Proposta é vista com reserva e poderia representar retrocessos aos avanços feitos contra desinformação/George Gianni
Proposta é vista com reserva e poderia representar retrocessos aos avanços feitos contra desinformação/George Gianni
Proposta pode trazer avanços no combate à desinformação, mas é criticada por Google e Facebook.
Fecha de publicación: 05/04/2022

O PL 2630, que trata do combate à desinformação em plataformas virtuais, começará a ser votado na Câmara nesta quarta-feira, pelo plenário da Casa. O texto, que já passou pelo Senado, tem sofrido alterações recentes, com a ação de grupos de trabalho voltados ao tema. Na semana passada, o deputado Orlando Silva (PCdoB/SP), relator da proposta, apresentou um novo texto, que ainda é alvo de críticas.

Na versão mais recente, um dos pontos que mais chamou a atenção foi um aceno do relator do texto à própria classe política: o deputado passou a sugerir que, a partir de agora, a imunidade parlamentar material estende-se às plataformas mantidas pelos provedores de aplicação de redes sociais.

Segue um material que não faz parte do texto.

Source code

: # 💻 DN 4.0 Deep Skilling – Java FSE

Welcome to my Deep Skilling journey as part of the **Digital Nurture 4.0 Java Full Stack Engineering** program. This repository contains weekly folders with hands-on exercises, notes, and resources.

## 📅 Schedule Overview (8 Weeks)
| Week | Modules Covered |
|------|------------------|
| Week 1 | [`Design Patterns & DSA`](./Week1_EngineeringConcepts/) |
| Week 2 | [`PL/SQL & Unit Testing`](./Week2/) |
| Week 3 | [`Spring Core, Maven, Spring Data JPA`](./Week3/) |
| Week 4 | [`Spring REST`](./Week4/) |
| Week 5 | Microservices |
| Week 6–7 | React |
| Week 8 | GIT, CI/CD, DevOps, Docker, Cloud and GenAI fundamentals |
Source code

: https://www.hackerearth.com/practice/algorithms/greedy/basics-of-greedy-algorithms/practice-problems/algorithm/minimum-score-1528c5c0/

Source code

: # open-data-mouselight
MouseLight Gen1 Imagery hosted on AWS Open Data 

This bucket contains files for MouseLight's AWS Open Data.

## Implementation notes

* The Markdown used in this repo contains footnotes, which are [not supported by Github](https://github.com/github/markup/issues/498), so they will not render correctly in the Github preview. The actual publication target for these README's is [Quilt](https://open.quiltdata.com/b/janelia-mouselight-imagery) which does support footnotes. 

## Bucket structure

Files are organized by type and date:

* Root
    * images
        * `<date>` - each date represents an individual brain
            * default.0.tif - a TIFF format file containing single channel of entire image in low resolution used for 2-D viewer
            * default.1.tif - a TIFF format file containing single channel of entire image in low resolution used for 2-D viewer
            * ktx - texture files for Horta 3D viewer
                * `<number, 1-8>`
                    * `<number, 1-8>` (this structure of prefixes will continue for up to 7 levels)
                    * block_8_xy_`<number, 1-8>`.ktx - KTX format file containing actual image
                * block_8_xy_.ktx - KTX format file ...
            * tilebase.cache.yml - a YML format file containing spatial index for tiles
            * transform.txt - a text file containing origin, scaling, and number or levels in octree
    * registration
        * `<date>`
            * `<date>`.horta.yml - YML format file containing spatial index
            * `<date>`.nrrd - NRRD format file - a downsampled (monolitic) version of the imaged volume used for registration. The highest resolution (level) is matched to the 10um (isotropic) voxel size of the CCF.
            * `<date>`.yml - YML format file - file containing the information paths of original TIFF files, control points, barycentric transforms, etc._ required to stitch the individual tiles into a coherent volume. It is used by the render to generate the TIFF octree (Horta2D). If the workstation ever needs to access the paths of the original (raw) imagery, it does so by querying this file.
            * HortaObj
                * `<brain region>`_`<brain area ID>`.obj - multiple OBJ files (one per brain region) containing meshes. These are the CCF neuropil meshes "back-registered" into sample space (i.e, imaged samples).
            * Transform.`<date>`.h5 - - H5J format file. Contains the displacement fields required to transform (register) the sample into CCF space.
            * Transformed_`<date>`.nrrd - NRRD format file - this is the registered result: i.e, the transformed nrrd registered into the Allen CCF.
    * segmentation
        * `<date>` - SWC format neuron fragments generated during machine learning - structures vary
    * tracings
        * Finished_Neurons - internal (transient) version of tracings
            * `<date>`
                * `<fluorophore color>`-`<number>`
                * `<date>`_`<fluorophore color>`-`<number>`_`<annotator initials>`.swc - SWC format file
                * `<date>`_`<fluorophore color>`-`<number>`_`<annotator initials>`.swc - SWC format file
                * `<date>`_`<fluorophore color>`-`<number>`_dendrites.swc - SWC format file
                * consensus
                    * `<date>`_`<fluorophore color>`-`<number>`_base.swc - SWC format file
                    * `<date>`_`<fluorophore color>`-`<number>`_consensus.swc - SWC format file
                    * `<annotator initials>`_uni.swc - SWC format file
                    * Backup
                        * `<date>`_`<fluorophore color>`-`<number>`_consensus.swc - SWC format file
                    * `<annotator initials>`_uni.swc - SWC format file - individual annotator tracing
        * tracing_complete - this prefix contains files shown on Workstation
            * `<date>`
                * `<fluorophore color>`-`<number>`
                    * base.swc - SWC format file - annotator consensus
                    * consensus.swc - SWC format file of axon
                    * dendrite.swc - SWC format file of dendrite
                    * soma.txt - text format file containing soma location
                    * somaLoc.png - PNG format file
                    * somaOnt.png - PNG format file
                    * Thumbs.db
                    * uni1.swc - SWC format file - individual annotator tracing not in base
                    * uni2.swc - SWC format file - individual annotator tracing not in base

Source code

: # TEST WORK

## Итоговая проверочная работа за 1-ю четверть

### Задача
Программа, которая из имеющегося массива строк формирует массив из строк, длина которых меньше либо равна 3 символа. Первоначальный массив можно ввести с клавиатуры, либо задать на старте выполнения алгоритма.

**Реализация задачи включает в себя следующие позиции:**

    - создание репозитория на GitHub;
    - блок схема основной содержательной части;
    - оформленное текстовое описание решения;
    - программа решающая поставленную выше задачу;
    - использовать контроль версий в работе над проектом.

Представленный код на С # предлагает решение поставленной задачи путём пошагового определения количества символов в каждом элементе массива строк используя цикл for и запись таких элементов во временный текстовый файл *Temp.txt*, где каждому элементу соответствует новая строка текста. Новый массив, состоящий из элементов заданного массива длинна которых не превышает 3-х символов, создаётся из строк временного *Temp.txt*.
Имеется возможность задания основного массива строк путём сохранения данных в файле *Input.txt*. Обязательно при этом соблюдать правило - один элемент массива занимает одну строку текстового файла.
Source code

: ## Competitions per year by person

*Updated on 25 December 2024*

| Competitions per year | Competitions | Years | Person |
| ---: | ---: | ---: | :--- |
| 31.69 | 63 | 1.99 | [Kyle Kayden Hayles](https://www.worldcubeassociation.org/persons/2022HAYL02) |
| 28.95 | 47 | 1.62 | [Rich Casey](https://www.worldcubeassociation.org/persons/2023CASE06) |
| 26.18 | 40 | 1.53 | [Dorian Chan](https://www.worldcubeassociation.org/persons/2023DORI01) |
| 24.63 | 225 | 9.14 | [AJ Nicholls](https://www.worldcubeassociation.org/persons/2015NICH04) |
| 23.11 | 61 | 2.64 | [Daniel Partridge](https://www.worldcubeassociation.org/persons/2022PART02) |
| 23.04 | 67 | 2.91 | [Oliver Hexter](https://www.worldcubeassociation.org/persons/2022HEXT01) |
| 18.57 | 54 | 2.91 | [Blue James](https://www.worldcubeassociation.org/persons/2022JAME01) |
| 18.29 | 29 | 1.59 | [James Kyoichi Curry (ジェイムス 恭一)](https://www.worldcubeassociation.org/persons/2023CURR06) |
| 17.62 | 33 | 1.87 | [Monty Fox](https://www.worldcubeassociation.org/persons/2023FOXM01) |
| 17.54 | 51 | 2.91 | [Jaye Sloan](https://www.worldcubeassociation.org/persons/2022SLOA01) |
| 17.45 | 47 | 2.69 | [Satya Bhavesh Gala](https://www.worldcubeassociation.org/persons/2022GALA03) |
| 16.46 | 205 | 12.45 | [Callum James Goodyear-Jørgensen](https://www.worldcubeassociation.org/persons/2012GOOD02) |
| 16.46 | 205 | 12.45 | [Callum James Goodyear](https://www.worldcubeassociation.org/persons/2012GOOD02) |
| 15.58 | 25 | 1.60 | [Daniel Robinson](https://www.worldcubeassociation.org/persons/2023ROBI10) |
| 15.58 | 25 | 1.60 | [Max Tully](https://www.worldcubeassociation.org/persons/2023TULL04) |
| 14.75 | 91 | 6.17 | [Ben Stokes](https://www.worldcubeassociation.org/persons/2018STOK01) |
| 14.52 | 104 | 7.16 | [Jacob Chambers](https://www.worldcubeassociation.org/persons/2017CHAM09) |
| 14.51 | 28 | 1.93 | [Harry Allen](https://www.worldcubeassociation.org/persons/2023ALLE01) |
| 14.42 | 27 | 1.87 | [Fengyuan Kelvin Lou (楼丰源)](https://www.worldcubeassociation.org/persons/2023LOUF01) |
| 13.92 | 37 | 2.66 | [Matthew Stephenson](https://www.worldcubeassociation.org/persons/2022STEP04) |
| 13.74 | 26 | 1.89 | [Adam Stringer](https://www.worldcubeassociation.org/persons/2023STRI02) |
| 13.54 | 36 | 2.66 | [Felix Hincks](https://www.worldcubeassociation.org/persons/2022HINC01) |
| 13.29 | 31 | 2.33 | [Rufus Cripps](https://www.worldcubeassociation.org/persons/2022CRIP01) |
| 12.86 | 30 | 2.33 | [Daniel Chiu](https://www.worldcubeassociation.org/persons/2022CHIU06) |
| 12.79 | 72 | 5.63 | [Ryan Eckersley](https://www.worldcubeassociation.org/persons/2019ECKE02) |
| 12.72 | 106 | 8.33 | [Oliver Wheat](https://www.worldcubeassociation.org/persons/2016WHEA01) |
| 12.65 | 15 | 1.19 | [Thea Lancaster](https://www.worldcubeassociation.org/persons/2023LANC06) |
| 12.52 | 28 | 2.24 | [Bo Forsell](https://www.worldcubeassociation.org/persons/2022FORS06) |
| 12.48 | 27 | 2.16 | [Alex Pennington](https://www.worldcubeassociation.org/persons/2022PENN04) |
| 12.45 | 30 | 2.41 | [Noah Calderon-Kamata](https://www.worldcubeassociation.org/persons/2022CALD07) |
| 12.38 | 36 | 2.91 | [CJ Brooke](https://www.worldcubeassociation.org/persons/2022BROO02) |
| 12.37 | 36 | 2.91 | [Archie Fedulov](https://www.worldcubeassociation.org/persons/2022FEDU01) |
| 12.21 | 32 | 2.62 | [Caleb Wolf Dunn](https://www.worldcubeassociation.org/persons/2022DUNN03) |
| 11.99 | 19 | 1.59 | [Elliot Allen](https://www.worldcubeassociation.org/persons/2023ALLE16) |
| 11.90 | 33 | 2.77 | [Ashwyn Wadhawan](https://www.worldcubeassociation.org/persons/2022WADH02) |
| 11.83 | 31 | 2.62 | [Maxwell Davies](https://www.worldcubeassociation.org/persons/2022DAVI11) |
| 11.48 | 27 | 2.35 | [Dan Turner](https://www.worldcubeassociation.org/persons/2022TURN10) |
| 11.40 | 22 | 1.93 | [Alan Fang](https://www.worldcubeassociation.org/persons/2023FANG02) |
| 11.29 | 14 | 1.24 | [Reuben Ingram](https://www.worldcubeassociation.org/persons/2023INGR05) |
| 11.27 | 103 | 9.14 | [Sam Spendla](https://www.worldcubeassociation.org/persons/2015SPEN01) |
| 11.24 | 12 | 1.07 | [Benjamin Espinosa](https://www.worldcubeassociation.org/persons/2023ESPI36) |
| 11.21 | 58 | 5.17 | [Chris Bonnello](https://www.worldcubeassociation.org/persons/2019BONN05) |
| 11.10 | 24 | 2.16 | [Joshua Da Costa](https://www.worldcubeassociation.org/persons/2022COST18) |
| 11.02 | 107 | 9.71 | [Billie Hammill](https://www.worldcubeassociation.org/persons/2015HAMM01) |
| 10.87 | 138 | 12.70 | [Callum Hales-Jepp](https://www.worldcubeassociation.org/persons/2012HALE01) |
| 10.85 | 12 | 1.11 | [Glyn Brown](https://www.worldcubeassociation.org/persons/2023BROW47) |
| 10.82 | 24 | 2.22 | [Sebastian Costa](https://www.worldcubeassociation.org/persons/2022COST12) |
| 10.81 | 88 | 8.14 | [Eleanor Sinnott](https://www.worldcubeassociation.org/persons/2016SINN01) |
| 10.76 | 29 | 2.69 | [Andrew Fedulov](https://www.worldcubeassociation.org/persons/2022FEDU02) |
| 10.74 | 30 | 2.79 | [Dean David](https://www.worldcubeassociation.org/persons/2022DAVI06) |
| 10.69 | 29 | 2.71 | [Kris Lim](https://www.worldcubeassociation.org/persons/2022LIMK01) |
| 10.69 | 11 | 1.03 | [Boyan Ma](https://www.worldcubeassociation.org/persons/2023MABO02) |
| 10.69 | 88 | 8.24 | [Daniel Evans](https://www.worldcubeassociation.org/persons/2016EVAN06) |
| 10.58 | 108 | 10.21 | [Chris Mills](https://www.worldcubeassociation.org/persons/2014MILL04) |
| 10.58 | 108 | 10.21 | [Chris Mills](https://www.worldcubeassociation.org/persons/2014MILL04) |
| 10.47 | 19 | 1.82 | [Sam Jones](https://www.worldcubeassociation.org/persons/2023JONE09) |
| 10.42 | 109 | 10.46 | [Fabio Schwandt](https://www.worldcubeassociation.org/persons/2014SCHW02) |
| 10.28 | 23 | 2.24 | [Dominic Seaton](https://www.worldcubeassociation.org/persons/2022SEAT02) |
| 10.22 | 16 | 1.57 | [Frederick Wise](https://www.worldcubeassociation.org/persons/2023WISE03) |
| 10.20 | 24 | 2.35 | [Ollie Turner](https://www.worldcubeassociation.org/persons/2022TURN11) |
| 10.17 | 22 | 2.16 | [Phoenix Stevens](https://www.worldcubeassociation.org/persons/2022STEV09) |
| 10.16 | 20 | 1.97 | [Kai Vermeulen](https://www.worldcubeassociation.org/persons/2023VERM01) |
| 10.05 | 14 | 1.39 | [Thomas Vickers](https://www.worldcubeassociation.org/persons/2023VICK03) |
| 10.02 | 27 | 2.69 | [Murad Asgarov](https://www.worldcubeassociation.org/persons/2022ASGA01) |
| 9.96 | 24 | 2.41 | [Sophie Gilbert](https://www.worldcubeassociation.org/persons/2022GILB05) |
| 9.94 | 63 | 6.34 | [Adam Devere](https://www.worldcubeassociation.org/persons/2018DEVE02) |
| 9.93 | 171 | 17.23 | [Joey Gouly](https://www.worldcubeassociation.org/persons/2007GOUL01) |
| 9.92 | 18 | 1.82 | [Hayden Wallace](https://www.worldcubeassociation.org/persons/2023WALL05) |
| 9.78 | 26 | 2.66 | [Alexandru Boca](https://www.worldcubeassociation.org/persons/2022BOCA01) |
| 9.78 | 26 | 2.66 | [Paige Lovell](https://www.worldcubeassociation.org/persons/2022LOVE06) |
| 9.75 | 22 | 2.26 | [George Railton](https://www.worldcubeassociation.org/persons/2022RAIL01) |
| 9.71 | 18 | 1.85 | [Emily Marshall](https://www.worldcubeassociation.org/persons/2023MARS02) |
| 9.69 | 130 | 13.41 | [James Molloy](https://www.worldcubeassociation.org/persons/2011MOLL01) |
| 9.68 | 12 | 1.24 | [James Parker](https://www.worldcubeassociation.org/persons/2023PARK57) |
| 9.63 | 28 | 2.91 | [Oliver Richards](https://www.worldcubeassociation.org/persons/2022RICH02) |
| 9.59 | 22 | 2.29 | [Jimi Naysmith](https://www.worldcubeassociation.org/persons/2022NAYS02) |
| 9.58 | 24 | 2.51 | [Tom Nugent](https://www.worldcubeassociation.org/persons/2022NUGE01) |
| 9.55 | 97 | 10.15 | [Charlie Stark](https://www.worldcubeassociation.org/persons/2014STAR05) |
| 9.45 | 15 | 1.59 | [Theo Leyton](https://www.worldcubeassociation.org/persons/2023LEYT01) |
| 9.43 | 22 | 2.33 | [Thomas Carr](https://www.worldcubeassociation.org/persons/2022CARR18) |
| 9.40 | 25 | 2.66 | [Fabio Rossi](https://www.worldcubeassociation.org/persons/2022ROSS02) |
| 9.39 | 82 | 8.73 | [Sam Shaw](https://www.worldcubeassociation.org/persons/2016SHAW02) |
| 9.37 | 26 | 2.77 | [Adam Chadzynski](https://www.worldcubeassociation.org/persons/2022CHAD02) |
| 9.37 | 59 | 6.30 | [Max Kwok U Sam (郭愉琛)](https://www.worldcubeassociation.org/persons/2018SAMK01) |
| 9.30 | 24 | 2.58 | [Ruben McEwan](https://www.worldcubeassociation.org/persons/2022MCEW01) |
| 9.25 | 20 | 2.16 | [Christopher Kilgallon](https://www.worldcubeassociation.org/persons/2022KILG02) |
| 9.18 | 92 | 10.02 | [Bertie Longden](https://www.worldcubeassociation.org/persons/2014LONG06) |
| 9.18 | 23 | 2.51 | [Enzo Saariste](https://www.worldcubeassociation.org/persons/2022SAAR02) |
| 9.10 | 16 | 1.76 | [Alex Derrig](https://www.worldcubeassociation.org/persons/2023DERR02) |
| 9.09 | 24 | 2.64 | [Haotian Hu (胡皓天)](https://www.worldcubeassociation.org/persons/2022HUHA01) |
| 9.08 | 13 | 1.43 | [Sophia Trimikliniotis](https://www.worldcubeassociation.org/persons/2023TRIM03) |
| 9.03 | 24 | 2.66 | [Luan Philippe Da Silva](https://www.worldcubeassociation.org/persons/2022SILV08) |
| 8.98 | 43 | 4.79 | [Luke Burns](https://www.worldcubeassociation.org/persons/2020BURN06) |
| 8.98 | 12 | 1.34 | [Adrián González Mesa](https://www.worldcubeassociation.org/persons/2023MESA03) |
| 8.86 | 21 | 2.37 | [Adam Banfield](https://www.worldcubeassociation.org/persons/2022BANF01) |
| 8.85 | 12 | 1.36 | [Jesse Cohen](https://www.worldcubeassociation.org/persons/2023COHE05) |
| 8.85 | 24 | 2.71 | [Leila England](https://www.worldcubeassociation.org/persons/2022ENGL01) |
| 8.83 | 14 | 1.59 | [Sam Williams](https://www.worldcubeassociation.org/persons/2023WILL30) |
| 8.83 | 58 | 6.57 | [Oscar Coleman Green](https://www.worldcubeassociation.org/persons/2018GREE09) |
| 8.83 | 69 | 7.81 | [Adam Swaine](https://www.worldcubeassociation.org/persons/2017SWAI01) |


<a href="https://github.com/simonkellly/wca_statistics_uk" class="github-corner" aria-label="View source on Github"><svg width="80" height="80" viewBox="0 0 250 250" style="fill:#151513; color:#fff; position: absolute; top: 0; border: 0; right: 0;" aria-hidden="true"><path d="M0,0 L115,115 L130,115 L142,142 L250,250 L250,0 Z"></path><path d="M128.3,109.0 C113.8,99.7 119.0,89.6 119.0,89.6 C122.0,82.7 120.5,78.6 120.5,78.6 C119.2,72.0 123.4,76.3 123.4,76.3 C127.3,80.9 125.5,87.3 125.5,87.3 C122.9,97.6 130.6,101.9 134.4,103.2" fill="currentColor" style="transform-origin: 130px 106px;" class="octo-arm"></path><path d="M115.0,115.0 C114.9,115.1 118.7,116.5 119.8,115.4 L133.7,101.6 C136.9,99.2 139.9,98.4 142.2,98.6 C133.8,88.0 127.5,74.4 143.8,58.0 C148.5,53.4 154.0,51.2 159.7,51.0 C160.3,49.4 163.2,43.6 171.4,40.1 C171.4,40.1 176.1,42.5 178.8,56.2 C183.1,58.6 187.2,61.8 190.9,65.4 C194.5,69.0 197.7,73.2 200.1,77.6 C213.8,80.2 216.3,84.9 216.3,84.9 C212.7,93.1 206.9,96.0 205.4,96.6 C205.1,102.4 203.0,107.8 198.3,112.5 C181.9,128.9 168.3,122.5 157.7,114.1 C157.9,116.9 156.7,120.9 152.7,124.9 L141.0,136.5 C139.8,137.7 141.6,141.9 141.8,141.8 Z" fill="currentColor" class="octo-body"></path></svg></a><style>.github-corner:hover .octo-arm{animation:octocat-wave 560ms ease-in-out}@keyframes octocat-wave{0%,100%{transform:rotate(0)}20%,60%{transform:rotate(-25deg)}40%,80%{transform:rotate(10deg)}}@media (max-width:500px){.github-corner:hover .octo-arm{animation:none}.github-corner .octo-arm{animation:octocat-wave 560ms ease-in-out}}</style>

Com isso, o direito à liberdade de expressão dos parlamentares não poderia ser contido por regras mais rígidas de contenção à desinformação.

Em uma entrevista coletiva sobre o tema, Orlando ressaltou que o texto, no entanto, não protege nem crimes, nem criminosos. Para tanto, o deputado citou o caso do seu companheiro de parlamento Daniel Silveira, que é réu no STF (Supremo Tribunal Federal), acusado de ameaçar ministros da suprema corte em redes sociais.

“O poder Judiciário vai decidir o caso de Daniel Silveira em função de crimes cometidos e tipificados na legislação que versa sobre o Estado Democrático de Direito - à época a Lei de Segurança Nacional”, resumiu Orlando. “A imunidade parlamentar material não servirá para proteger nem crime nem criminoso”.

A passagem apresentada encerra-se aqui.